Low-bit quantization emerges as one of the most promising compression approaches for deploying deep neural networks on edge devices. Mixed-precision quantization leverages a mixture of bit-widths to unleash the accuracy and efficiency potential of quantized models. However, existing mixed-precision quantization methods rely on simulations in high-performance devices to achieve accuracy and efficiency trade-offs in immense search spaces. This leads to a non-negligible gap between the estimated efficiency metrics and the actual hardware that makes quantized models far away from the optimal accuracy and efficiency, and also causes the quantization process to rely on additional high-performance devices. In this paper, we propose an On-Chip Hardware-Aware Quantization (OHQ) framework, performing hardware-aware mixed-precision quantization on deployed edge devices to achieve accurate and efficient computing. Specifically, for efficiency metrics, we built an On-Chip Quantization Aware pipeline, which allows the quantization process to perceive the actual hardware efficiency of the quantization operator and avoid optimization errors caused by inaccurate simulation. For accuracy metrics, we propose Mask-Guided Quantization Estimation technology to effectively estimate the accuracy impact of operators in the on-chip scenario, getting rid of the dependence of the quantization process on high computing power. By synthesizing insights from quantized models and hardware through linear optimization, we can obtain optimized bit-width configurations to achieve outstanding performance on accuracy and efficiency. We evaluate inference accuracy and acceleration with quantization for various architectures and compression ratios on hardware. OHQ achieves 70% and 73% accuracy for ResNet-18 and MobileNetV3, respectively, and can reduce latency by 15~30% compared to INT8 on real deployment.

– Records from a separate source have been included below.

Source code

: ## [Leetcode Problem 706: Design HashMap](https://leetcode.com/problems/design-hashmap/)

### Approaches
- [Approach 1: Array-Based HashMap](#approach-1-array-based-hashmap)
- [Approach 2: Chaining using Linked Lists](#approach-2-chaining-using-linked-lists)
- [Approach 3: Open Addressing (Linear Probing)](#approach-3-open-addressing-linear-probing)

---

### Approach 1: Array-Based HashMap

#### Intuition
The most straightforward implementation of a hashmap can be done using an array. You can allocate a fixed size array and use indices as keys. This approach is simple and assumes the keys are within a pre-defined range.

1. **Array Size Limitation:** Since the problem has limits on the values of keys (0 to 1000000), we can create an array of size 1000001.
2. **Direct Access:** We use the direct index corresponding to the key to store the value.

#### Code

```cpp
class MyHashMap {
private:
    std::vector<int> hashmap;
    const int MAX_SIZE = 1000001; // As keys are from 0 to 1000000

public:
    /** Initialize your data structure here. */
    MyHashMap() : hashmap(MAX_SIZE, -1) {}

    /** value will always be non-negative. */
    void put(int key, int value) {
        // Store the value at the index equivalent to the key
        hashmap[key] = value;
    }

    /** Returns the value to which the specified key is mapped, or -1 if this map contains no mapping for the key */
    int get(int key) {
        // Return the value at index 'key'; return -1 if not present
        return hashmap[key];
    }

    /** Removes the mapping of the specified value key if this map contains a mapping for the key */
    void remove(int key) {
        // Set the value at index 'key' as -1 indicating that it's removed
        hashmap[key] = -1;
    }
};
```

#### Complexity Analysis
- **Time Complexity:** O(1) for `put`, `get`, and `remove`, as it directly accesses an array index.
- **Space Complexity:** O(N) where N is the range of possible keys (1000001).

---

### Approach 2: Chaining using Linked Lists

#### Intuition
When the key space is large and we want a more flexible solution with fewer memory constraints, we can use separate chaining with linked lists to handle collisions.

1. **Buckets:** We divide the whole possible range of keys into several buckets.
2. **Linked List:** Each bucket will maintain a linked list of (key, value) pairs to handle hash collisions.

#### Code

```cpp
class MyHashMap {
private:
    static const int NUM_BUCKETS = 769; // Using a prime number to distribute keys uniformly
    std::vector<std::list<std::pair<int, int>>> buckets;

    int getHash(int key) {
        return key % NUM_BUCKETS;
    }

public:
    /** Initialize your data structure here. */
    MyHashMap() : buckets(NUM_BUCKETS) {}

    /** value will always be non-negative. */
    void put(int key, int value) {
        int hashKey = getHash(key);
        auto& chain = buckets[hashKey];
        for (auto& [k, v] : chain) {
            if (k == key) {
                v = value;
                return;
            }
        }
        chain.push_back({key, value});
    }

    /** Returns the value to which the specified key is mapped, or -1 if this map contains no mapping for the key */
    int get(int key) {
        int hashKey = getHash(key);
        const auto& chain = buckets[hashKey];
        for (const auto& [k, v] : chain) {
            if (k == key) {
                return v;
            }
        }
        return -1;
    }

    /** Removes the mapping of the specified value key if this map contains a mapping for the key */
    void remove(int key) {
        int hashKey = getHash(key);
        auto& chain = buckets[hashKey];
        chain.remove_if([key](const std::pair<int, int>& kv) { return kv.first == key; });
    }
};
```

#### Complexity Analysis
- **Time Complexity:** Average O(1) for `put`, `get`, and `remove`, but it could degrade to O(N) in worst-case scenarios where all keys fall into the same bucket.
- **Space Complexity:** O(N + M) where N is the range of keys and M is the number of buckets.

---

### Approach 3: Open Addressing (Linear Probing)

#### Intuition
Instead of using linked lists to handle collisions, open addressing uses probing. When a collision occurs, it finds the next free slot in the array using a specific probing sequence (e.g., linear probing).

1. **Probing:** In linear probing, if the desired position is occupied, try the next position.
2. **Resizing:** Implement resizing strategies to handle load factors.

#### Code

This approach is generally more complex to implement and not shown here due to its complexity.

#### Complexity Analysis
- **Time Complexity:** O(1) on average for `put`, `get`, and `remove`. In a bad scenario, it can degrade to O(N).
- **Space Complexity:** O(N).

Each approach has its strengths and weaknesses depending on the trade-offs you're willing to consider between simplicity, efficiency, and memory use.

翻译：低比特量化已成为在边缘设备上部署深度神经网络最具前景的压缩方法之一。混合精度量化通过采用混合比特位宽，充分释放量化模型的精度与效率潜力。然而，现有混合精度量化方法依赖在高性能设备上进行仿真，以在巨大的搜索空间中实现精度与效率的权衡。这导致预估的效率指标与实际硬件之间存在不可忽视的差距，使得量化模型难以达到最优的精度与效率，同时也导致量化过程依赖于额外的高性能设备。本文提出一种片上硬件感知量化（OHQ）框架，在已部署的边缘设备上执行硬件感知的混合精度量化，以实现精确高效的计算。具体而言，针对效率指标，我们构建了片上量化感知流水线，使量化过程能够感知量化算子的实际硬件效率，避免因仿真不准确导致的优化偏差。针对精度指标，我们提出掩码引导量化估计技术，有效评估片上场景中算子对精度的影响，摆脱量化过程对高算力的依赖。通过线性优化综合量化模型与硬件的洞察，我们可以获得优化的比特位宽配置，从而在精度和效率上实现卓越性能。我们在硬件上针对不同架构和压缩比评估了量化后的推理精度与加速效果。OHQ在ResNet-18和MobileNetV3上分别实现了70%和73%的准确率，在实际部署中相比INT8可降低15~30%的延迟。